The main problem is time. As it stands I need to make a choice between spending the few precious hours either writing or reading. More often than not its the writing that wins - it has to. And that's balancing a laptop on the bus or squeezing in a few lunchtime hours at the cafe. Weekends are better, but still a tough compromise with family time and activities. I'm not alone here.

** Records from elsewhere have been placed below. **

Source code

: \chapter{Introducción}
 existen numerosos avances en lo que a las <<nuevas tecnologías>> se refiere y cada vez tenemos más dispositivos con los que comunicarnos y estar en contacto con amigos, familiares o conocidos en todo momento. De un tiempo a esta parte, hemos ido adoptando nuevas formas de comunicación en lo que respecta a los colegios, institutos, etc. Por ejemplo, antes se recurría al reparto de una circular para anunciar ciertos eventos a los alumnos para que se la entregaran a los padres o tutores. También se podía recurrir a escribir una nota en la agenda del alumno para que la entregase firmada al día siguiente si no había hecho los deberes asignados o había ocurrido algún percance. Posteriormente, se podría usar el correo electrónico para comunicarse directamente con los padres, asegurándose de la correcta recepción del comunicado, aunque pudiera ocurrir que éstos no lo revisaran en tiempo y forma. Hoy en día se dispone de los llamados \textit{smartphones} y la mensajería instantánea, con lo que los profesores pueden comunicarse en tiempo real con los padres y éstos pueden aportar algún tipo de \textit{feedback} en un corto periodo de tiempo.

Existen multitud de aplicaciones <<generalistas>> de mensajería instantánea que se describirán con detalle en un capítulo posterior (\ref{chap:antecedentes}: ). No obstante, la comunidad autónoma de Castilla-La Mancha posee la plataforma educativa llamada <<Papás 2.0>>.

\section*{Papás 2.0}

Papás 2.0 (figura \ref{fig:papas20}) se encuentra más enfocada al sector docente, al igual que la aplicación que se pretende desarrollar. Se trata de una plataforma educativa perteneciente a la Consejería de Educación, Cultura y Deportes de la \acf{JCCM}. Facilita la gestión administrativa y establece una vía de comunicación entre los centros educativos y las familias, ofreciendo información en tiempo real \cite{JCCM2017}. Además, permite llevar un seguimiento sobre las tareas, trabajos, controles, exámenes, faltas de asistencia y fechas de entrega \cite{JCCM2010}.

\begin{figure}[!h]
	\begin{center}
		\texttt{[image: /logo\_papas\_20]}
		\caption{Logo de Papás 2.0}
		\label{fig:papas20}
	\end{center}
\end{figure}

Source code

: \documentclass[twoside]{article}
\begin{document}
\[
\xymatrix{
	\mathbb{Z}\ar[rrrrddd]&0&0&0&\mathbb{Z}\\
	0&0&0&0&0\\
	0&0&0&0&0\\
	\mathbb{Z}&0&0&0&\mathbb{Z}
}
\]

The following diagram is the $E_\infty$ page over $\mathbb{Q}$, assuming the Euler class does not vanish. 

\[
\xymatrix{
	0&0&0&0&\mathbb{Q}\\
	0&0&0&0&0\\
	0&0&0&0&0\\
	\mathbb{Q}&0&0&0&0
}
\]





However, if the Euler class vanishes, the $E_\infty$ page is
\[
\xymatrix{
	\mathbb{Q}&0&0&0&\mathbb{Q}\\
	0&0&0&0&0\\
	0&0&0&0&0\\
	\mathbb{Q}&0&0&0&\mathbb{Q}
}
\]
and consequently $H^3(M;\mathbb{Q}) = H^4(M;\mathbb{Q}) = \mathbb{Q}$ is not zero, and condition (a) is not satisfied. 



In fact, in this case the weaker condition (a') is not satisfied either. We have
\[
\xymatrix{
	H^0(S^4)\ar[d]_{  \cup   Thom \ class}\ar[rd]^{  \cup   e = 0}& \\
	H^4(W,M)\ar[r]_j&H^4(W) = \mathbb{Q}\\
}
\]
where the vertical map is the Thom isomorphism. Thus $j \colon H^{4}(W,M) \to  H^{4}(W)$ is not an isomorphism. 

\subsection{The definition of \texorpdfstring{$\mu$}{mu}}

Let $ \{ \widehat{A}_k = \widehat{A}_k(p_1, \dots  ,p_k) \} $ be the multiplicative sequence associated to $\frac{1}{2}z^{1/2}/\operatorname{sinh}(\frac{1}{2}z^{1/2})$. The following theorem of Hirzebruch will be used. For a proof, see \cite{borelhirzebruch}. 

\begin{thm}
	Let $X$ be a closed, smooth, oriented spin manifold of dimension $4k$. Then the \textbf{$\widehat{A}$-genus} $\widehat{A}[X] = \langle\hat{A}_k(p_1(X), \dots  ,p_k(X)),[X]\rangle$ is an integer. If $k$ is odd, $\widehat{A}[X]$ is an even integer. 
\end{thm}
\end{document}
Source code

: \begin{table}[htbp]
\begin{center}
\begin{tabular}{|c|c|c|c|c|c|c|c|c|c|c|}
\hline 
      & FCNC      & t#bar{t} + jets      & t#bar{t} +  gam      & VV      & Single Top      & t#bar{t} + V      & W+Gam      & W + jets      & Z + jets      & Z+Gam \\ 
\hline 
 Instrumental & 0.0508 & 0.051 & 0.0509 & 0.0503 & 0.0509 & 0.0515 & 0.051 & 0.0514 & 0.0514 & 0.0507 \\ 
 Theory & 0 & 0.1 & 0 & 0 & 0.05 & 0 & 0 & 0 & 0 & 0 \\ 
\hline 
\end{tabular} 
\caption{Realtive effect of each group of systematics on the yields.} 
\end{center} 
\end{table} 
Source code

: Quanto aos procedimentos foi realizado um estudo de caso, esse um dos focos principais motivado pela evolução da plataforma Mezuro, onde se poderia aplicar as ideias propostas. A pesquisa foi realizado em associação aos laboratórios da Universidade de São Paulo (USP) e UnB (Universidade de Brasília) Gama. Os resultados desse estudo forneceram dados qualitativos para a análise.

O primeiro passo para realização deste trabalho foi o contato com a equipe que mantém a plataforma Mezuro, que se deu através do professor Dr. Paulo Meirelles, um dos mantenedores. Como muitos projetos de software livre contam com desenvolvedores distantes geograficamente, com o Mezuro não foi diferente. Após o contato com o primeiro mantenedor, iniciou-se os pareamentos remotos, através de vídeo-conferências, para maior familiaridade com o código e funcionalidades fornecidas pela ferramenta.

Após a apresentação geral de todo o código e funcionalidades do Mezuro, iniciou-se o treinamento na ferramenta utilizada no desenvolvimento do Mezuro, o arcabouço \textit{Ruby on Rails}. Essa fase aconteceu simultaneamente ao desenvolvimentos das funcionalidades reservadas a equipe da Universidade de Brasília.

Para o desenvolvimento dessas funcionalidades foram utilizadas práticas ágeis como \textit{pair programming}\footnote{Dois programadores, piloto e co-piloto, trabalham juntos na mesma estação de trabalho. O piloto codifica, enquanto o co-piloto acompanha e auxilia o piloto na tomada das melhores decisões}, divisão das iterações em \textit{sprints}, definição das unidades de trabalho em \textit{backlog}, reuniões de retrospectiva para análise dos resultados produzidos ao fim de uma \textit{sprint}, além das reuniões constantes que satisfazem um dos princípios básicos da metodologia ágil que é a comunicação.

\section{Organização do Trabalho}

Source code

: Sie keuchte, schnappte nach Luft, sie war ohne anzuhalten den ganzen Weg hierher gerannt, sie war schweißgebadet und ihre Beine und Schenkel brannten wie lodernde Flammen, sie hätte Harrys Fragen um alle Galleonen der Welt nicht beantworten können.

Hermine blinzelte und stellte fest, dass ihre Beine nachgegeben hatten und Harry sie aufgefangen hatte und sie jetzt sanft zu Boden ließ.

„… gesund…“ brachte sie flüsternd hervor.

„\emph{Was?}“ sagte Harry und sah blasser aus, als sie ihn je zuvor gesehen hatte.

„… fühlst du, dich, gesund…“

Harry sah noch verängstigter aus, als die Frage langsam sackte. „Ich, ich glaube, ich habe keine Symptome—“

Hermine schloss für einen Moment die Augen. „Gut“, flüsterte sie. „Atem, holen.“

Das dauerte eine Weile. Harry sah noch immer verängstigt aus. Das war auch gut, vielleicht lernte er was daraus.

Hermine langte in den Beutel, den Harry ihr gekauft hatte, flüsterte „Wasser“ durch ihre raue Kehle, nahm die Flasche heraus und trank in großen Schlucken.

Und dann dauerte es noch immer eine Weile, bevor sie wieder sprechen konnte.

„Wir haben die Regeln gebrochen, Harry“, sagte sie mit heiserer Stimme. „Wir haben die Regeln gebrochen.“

But for the few minutes I do manage to log onto Facebook, I find myself baffled by the loquacious multitude. I learn quickly about people's travels, about how they can't wait to see that band, about the coffee they had that morning, how they didn't get enough sleep. Meanwhile I sit staring at the little box for my comment wondering what to write. More often than not I don't end up writing anything. For a start I can't possibly think that anyone is going to be interested in the mundane trivia of my life. Then - when I do have something significant going on - I feel as though I can't share this with a bunch of cyberites, at least not without the expectation of some sort of meaningful response. I need a find a balance with that.

OK. This is just a naked plea for help. What the Hell are you supposed to write on Facebook?

And for those that have grappled with Twitter - is this worth the look?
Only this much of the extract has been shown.